*** Opening of Task input ***

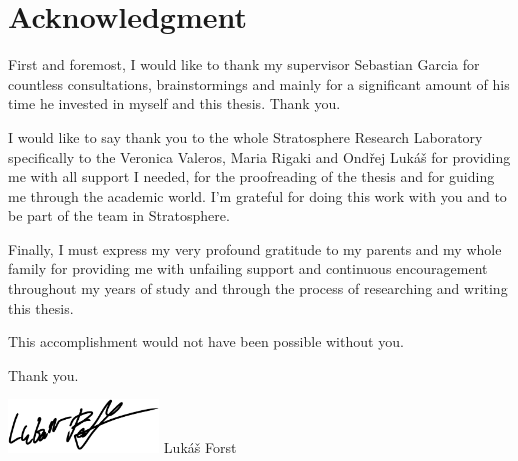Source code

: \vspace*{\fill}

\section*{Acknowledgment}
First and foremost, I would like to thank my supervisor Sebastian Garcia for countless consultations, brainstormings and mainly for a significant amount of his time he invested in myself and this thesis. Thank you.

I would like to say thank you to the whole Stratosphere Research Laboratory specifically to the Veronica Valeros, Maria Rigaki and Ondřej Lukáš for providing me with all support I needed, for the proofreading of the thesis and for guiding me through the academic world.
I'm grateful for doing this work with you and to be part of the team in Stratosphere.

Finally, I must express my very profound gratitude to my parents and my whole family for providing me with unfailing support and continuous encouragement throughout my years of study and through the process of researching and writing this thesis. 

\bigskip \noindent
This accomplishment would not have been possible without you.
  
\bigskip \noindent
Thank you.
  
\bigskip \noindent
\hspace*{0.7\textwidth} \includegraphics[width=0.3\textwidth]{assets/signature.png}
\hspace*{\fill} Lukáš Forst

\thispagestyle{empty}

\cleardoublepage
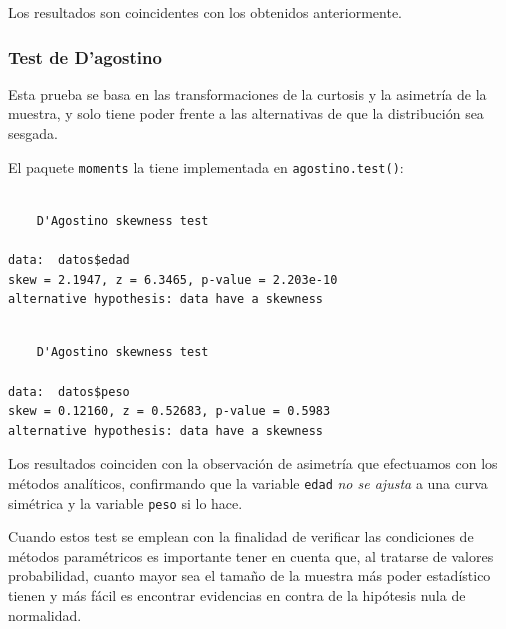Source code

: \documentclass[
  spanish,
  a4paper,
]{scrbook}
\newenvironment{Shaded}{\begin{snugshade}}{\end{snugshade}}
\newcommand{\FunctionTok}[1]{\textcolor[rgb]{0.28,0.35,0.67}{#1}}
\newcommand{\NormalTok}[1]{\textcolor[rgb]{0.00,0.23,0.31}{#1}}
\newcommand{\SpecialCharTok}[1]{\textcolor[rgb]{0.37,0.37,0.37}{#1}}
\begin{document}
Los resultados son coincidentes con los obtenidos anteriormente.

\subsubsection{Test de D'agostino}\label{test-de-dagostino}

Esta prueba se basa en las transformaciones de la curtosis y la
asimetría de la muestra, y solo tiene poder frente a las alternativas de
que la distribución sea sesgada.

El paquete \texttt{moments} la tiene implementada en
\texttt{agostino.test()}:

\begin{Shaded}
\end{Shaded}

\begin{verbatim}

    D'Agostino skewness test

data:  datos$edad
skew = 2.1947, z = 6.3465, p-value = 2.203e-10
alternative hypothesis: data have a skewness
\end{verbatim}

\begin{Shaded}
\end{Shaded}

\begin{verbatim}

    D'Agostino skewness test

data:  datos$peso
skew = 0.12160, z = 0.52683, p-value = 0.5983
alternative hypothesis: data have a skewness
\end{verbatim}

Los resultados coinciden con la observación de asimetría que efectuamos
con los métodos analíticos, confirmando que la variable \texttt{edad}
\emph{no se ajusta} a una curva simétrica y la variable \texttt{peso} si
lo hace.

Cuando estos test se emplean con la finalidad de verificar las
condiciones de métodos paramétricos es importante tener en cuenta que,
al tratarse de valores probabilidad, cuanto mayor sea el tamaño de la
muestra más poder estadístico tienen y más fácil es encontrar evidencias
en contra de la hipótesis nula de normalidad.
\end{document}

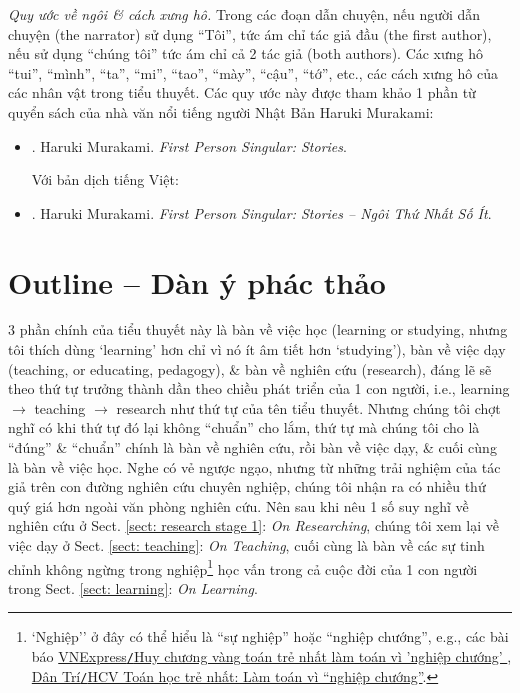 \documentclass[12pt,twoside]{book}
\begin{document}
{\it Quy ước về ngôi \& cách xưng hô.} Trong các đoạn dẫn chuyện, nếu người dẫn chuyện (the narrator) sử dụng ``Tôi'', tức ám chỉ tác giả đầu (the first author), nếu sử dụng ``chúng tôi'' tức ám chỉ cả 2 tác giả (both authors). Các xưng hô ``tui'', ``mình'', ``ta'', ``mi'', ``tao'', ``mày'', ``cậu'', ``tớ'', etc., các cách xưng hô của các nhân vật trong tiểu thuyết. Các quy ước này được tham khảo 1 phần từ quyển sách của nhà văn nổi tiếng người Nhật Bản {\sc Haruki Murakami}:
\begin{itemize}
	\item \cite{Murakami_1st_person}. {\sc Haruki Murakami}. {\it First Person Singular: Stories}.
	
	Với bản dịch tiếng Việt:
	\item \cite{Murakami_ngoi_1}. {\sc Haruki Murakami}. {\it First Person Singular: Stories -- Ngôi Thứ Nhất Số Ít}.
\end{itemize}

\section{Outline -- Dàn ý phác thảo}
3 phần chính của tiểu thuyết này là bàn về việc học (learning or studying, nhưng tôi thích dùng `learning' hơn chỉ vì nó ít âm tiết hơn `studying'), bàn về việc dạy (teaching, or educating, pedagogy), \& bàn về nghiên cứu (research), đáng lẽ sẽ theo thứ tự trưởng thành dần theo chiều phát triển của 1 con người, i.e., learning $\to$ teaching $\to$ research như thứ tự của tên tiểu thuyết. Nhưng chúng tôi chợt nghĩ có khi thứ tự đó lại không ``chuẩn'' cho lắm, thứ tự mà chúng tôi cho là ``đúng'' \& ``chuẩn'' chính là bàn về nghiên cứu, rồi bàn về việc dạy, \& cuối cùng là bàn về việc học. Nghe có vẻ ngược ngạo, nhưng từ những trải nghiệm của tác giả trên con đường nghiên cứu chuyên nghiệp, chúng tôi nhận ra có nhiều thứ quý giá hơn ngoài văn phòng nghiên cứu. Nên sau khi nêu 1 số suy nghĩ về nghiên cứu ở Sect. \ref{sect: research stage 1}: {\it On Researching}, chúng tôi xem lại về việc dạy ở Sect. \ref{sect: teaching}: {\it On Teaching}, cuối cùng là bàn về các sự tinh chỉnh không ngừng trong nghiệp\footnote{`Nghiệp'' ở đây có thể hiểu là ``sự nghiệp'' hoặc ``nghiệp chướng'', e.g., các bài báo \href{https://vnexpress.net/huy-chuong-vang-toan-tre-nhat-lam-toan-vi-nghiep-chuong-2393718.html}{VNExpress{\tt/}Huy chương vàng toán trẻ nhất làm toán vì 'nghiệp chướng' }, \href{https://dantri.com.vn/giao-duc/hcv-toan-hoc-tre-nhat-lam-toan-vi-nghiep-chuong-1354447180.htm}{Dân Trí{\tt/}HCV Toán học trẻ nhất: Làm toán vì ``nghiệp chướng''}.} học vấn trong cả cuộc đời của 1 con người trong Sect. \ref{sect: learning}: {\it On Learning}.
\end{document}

*** Close of Task input ***

§ **Assignment**
Could you transcribe every entry exactly, leaving out the pictures?

§ **Response to the task**
Source code

: \vspace*{\fill}

\section*{Acknowledgment}
First and foremost, I would like to thank my supervisor Sebastian Garcia for countless consultations, brainstormings and mainly for a significant amount of his time he invested in myself and this thesis. Thank you.

I would like to say thank you to the whole Stratosphere Research Laboratory specifically to the Veronica Valeros, Maria Rigaki and Ondřej Lukáš for providing me with all support I needed, for the proofreading of the thesis and for guiding me through the academic world.
I'm grateful for doing this work with you and to be part of the team in Stratosphere.

Finally, I must express my very profound gratitude to my parents and my whole family for providing me with unfailing support and continuous encouragement throughout my years of study and through the process of researching and writing this thesis. 

\bigskip \noindent
This accomplishment would not have been possible without you.
  
\bigskip \noindent
Thank you.
  
\bigskip \noindent
\hspace*{0.7\textwidth} \includegraphics[width=0.3\textwidth]{assets/signature.png}
\hspace*{\fill} Lukáš Forst

\thispagestyle{empty}

\cleardoublepage
Source code

: \documentclass[
  spanish,
  a4paper,
]{scrbook}
\newenvironment{Shaded}{\begin{snugshade}}{\end{snugshade}}
\newcommand{\FunctionTok}[1]{\textcolor[rgb]{0.28,0.35,0.67}{#1}}
\newcommand{\NormalTok}[1]{\textcolor[rgb]{0.00,0.23,0.31}{#1}}
\newcommand{\SpecialCharTok}[1]{\textcolor[rgb]{0.37,0.37,0.37}{#1}}
\begin{document}
Los resultados son coincidentes con los obtenidos anteriormente.

\subsubsection{Test de D'agostino}\label{test-de-dagostino}

Esta prueba se basa en las transformaciones de la curtosis y la
asimetría de la muestra, y solo tiene poder frente a las alternativas de
que la distribución sea sesgada.

El paquete \texttt{moments} la tiene implementada en
\texttt{agostino.test()}:

\begin{Shaded}
\end{Shaded}

\begin{verbatim}

    D'Agostino skewness test

data:  datos$edad
skew = 2.1947, z = 6.3465, p-value = 2.203e-10
alternative hypothesis: data have a skewness
\end{verbatim}

\begin{Shaded}
\end{Shaded}

\begin{verbatim}

    D'Agostino skewness test

data:  datos$peso
skew = 0.12160, z = 0.52683, p-value = 0.5983
alternative hypothesis: data have a skewness
\end{verbatim}

Los resultados coinciden con la observación de asimetría que efectuamos
con los métodos analíticos, confirmando que la variable \texttt{edad}
\emph{no se ajusta} a una curva simétrica y la variable \texttt{peso} si
lo hace.

Cuando estos test se emplean con la finalidad de verificar las
condiciones de métodos paramétricos es importante tener en cuenta que,
al tratarse de valores probabilidad, cuanto mayor sea el tamaño de la
muestra más poder estadístico tienen y más fácil es encontrar evidencias
en contra de la hipótesis nula de normalidad.
\end{document}

 \documentclass[12pt,twoside]{book}
\begin{document}
{\it Quy ước về ngôi \& cách xưng hô.} Trong các đoạn dẫn chuyện, nếu người dẫn chuyện (the narrator) sử dụng ``Tôi'', tức ám chỉ tác giả đầu (the first author), nếu sử dụng ``chúng tôi'' tức ám chỉ cả 2 tác giả (both authors). Các xưng hô ``tui'', ``mình'', ``ta'', ``mi'', ``tao'', ``mày'', ``cậu'', ``tớ'', etc., các cách xưng hô của các nhân vật trong tiểu thuyết. Các quy ước này được tham khảo 1 phần từ quyển sách của nhà văn nổi tiếng người Nhật Bản {\sc Haruki Murakami}:
\begin{itemize}
	\item \cite{Murakami_1st_person}. {\sc Haruki Murakami}. {\it First Person Singular: Stories}.
	
	Với bản dịch tiếng Việt:
	\item \cite{Murakami_ngoi_1}. {\sc Haruki Murakami}. {\it First Person Singular: Stories -- Ngôi Thứ Nhất Số Ít}.
\end{itemize}

\section{Outline -- Dàn ý phác thảo}
3 phần chính của tiểu thuyết này là bàn về việc học (learning or studying, nhưng tôi thích dùng `learning' hơn chỉ vì nó ít âm tiết hơn `studying'), bàn về việc dạy (teaching, or educating, pedagogy), \& bàn về nghiên cứu (research), đáng lẽ sẽ theo thứ tự trưởng thành dần theo chiều phát triển của 1 con người, i.e., learning $\to$ teaching $\to$ research như thứ tự của tên tiểu thuyết. Nhưng chúng tôi chợt nghĩ có khi thứ tự đó lại không ``chuẩn'' cho lắm, thứ tự mà chúng tôi cho là ``đúng'' \& ``chuẩn'' chính là bàn về nghiên cứu, rồi bàn về việc dạy, \& cuối cùng là bàn về việc học. Nghe có vẻ ngược ngạo, nhưng từ những trải nghiệm của tác giả trên con đường nghiên cứu chuyên nghiệp, chúng tôi nhận ra có nhiều thứ quý giá hơn ngoài văn phòng nghiên cứu. Nên sau khi nêu 1 số suy nghĩ về nghiên cứu ở Sect. \ref{sect: research stage 1}: {\it On Researching}, chúng tôi xem lại về việc dạy ở Sect. \ref{sect: teaching}: {\it On Teaching}, cuối cùng là bàn về các sự tinh chỉnh không ngừng trong nghiệp\footnote{`Nghiệp'' ở đây có thể hiểu là ``sự nghiệp'' hoặc ``nghiệp chướng'', e.g., các bài báo \href{https://vnexpress.net/huy-chuong-vang-toan-tre-nhat-lam-toan-vi-nghiep-chuong-2393718.html}{VNExpress{\tt/}Huy chương vàng toán trẻ nhất làm toán vì 'nghiệp chướng' }, \href{https://dantri.com.vn/giao-duc/hcv-toan-hoc-tre-nhat-lam-toan-vi-nghiep-chuong-1354447180.htm}{Dân Trí{\tt/}HCV Toán học trẻ nhất: Làm toán vì ``nghiệp chướng''}.} học vấn trong cả cuộc đời của 1 con người trong Sect. \ref{sect: learning}: {\it On Learning}.
\end{document}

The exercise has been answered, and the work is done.